Atraídas por incentivos inéditos, chegam multinacionais
PUBLICAÇÃO
domingo, 31 de dezembro de 2000
Carmem Murara De Curitiba 
Estado com vocação história para a agropecuária, o Paraná inicia, na segunda metade da última década do século 20, um ciclo de industrialização inédito. O movimento é conduzido por Jaime Lerner (PFL), que chega ao governo do Estado em 1995 e, em 98, se reelege por mais quatro anos.

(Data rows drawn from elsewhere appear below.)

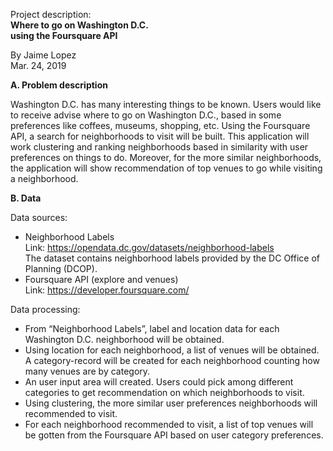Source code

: Project description:  
**Where to go on Washington D.C.  
using the Foursquare API**

By Jaime Lopez  
Mar. 24, 2019

**A. Problem description**

Washington D.C. has many interesting things to be known. Users would like to
receive advise where to go on Washington D.C., based in some preferences like
coffees, museums, shopping, etc. Using the Foursquare API, a search for
neighborhoods to visit will be built. This application will work clustering and
ranking neighborhoods based in similarity with user preferences on things to do.
Moreover, for the more similar neighborhoods, the application will show
recommendation of top venues to go while visiting a neighborhood.

**B. Data**

Data sources:

- Neighborhood Labels  
Link: <https://opendata.dc.gov/datasets/neighborhood-labels>  
The dataset contains neighborhood labels provided by the DC Office of Planning (DCOP).
- Foursquare API (explore and venues)  
Link: <https://developer.foursquare.com/>

Data processing:

- From “Neighborhood Labels”, label and location data for each Washington D.C.
  neighborhood will be obtained.
- Using location for each neighborhood, a list of venues will be obtained. A
  category-record will be created for each neighborhood counting how many venues
  are by category.
- An user input area will created.  Users could pick among different categories
  to get recommendation on which neighborhoods to visit.
- Using clustering, the more similar user preferences neighborhoods will
  recommended to visit.
- For each neighborhood recommended to visit, a list of top venues will be
  gotten from the Foursquare API based on user category preferences.

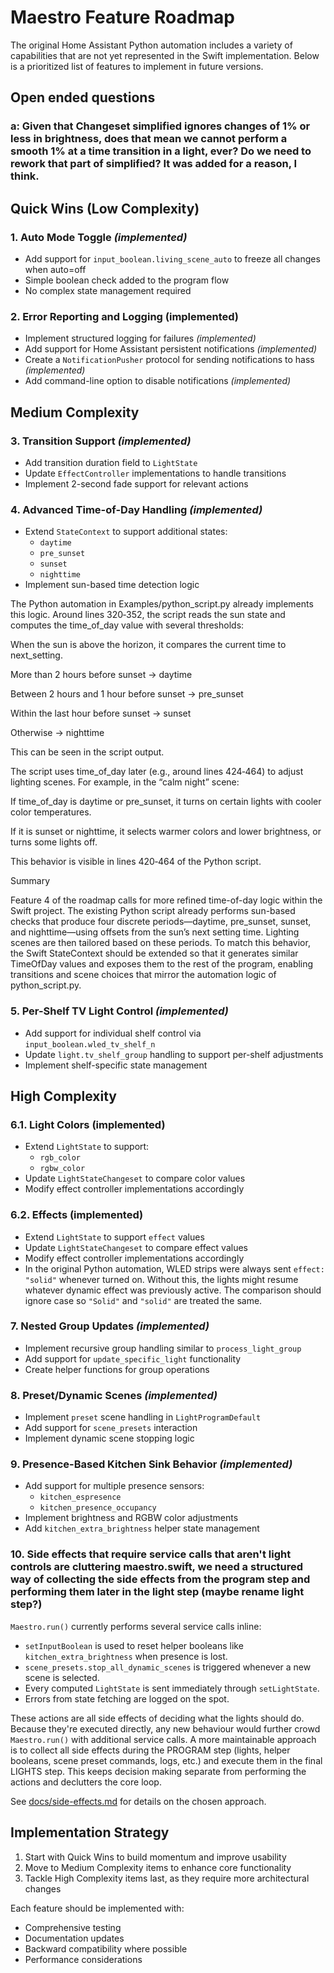 # Maestro Feature Roadmap

The original Home Assistant Python automation includes a variety of capabilities that are not yet represented in the Swift implementation. Below is a prioritized list of features to implement in future versions.

## Open ended questions

### a: Given that Changeset simplified ignores changes of 1% or less in brightness, does that mean we cannot perform a smooth 1% at a time transition in a light, ever? Do we need to rework that part of simplified? It was added for a reason, I think.

## Quick Wins (Low Complexity)

### 1. Auto Mode Toggle *(implemented)*
- Add support for `input_boolean.living_scene_auto` to freeze all changes when auto=off
- Simple boolean check added to the program flow
- No complex state management required

### 2. Error Reporting and Logging (implemented)
- Implement structured logging for failures *(implemented)*
- Add support for Home Assistant persistent notifications *(implemented)*
- Create a `NotificationPusher` protocol for sending notifications to hass *(implemented)*
- Add command-line option to disable notifications *(implemented)*

## Medium Complexity

### 3. Transition Support *(implemented)*
- Add transition duration field to `LightState`
- Update `EffectController` implementations to handle transitions
- Implement 2-second fade support for relevant actions

### 4. Advanced Time-of-Day Handling *(implemented)*
- Extend `StateContext` to support additional states:
  - `daytime`
  - `pre_sunset`
  - `sunset`
  - `nighttime`
- Implement sun-based time detection logic

The Python automation in Examples/python_script.py already implements this logic. Around lines 320‑352, the script reads the sun state and computes the time_of_day value with several thresholds:

When the sun is above the horizon, it compares the current time to next_setting.

More than 2 hours before sunset → daytime

Between 2 hours and 1 hour before sunset → pre_sunset

Within the last hour before sunset → sunset

Otherwise → nighttime

This can be seen in the script output.

The script uses time_of_day later (e.g., around lines 424‑464) to adjust lighting scenes. For example, in the “calm night” scene:

If time_of_day is daytime or pre_sunset, it turns on certain lights with cooler color temperatures.

If it is sunset or nighttime, it selects warmer colors and lower brightness, or turns some lights off.

This behavior is visible in lines 420‑464 of the Python script.

Summary

Feature 4 of the roadmap calls for more refined time-of-day logic within the Swift project. The existing Python script already performs sun-based checks that produce four discrete periods—daytime, pre_sunset, sunset, and nighttime—using offsets from the sun’s next setting time. Lighting scenes are then tailored based on these periods. To match this behavior, the Swift StateContext should be extended so that it generates similar TimeOfDay values and exposes them to the rest of the program, enabling transitions and scene choices that mirror the automation logic of python_script.py.

### 5. Per-Shelf TV Light Control *(implemented)*
- Add support for individual shelf control via `input_boolean.wled_tv_shelf_n`
- Update `light.tv_shelf_group` handling to support per-shelf adjustments
- Implement shelf-specific state management

## High Complexity

### 6.1. Light Colors (implemented)
- Extend `LightState` to support:
  - `rgb_color`
  - `rgbw_color`
- Update `LightStateChangeset` to compare color values
- Modify effect controller implementations accordingly

### 6.2. Effects (implemented)
- Extend `LightState` to support `effect` values
- Update `LightStateChangeset` to compare effect values
- Modify effect controller implementations accordingly
- In the original Python automation, WLED strips were always sent
  `effect: "solid"` whenever turned on. Without this, the lights might resume
  whatever dynamic effect was previously active. The comparison should ignore
  case so `"Solid"` and `"solid"` are treated the same.

### 7. Nested Group Updates *(implemented)*
- Implement recursive group handling similar to `process_light_group`
- Add support for `update_specific_light` functionality
- Create helper functions for group operations

### 8. Preset/Dynamic Scenes *(implemented)*
- Implement `preset` scene handling in `LightProgramDefault`
- Add support for `scene_presets` interaction
- Implement dynamic scene stopping logic

### 9. Presence-Based Kitchen Sink Behavior *(implemented)*
- Add support for multiple presence sensors:
  - `kitchen_espresence`
  - `kitchen_presence_occupancy`
- Implement brightness and RGBW color adjustments
- Add `kitchen_extra_brightness` helper state management

### 10. Side effects that require service calls that aren't light controls are cluttering maestro.swift, we need a structured way of collecting the side effects from the program step and performing them later in the light step (maybe rename light step?)

`Maestro.run()` currently performs several service calls inline:

- `setInputBoolean` is used to reset helper booleans like `kitchen_extra_brightness` when presence is lost.
- `scene_presets.stop_all_dynamic_scenes` is triggered whenever a new scene is selected.
- Every computed `LightState` is sent immediately through `setLightState`.
- Errors from state fetching are logged on the spot.

These actions are all side effects of deciding what the lights should do. Because they're executed directly, any new behaviour would further crowd `Maestro.run()` with additional service calls. A more maintainable approach is to collect all side effects during the PROGRAM step (lights, helper booleans, scene preset commands, logs, etc.) and execute them in the final LIGHTS step. This keeps decision making separate from performing the actions and declutters the core loop.

See [docs/side-effects.md](side-effects.md) for details on the chosen approach.

## Implementation Strategy

1. Start with Quick Wins to build momentum and improve usability
2. Move to Medium Complexity items to enhance core functionality
3. Tackle High Complexity items last, as they require more architectural changes

Each feature should be implemented with:
- Comprehensive testing
- Documentation updates
- Backward compatibility where possible
- Performance considerations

O motor desse surto de crescimento é uma feroz guerra fiscal entre alguns Estados brasileiros para atrair multinacionais estrangeiras, que passaram a confiar no País, que conquistara a estabilidade monetária com o Plano Real. Nessa guerra, o Paraná foi pródigo em concessões: ofereceu benefícios tributários (como prazo de quatro anos para o início do pagamento de ICMS) e de infra-estrutura (doação de terrenos e implantação gratuita de sistemas de água e energia elétrica, por exemplo).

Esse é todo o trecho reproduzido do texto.